_Problem to solve_: Search the records for the string "label" and copy every line in which it appears.

_Given records_:
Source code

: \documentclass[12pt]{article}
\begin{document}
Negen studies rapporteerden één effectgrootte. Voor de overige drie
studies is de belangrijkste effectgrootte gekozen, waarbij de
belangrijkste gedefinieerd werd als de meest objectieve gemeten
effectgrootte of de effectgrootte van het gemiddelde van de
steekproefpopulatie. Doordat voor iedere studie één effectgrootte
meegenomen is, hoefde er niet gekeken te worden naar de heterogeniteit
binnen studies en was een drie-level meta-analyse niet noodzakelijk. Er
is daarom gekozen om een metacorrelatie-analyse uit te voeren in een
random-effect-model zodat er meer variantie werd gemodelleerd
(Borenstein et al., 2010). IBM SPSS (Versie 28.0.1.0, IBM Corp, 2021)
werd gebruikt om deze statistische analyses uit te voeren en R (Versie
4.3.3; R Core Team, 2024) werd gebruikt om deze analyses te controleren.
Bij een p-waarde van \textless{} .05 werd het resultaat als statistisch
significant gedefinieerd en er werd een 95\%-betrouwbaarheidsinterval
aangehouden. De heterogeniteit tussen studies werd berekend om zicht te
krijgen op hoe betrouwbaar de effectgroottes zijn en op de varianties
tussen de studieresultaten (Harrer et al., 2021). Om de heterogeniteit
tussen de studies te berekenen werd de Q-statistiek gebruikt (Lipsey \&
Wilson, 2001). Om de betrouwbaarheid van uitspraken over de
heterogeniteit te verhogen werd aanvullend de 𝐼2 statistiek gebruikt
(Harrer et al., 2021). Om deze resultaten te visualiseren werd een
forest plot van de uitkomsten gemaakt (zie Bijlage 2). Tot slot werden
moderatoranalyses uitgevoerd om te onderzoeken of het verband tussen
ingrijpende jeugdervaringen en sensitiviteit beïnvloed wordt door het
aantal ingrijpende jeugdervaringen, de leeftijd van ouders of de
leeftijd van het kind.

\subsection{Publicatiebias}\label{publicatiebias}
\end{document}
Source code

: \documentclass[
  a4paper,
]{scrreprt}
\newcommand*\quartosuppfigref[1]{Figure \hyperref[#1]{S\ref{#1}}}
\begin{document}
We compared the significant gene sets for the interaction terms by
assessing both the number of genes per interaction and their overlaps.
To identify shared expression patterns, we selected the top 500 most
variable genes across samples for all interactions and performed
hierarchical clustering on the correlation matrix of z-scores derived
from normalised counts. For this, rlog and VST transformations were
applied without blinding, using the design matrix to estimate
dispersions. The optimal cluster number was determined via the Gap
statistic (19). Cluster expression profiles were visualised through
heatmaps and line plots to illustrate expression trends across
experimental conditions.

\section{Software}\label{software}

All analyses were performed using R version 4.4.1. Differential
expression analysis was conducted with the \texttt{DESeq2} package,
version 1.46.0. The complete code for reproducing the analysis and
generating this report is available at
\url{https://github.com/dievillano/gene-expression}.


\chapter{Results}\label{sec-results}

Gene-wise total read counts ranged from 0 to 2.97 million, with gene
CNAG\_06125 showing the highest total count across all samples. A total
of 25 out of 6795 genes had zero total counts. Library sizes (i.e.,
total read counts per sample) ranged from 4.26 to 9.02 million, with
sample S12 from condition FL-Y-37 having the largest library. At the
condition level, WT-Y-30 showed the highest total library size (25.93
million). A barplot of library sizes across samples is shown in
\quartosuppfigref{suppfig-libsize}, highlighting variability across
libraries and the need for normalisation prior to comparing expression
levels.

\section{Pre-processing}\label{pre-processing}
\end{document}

_Exercise solution_:
\subsection{Publicatiebias}\label{publicatiebias}
\section{Software}\label{software}
\chapter{Results}\label{sec-results}
\section{Pre-processing}\label{pre-processing}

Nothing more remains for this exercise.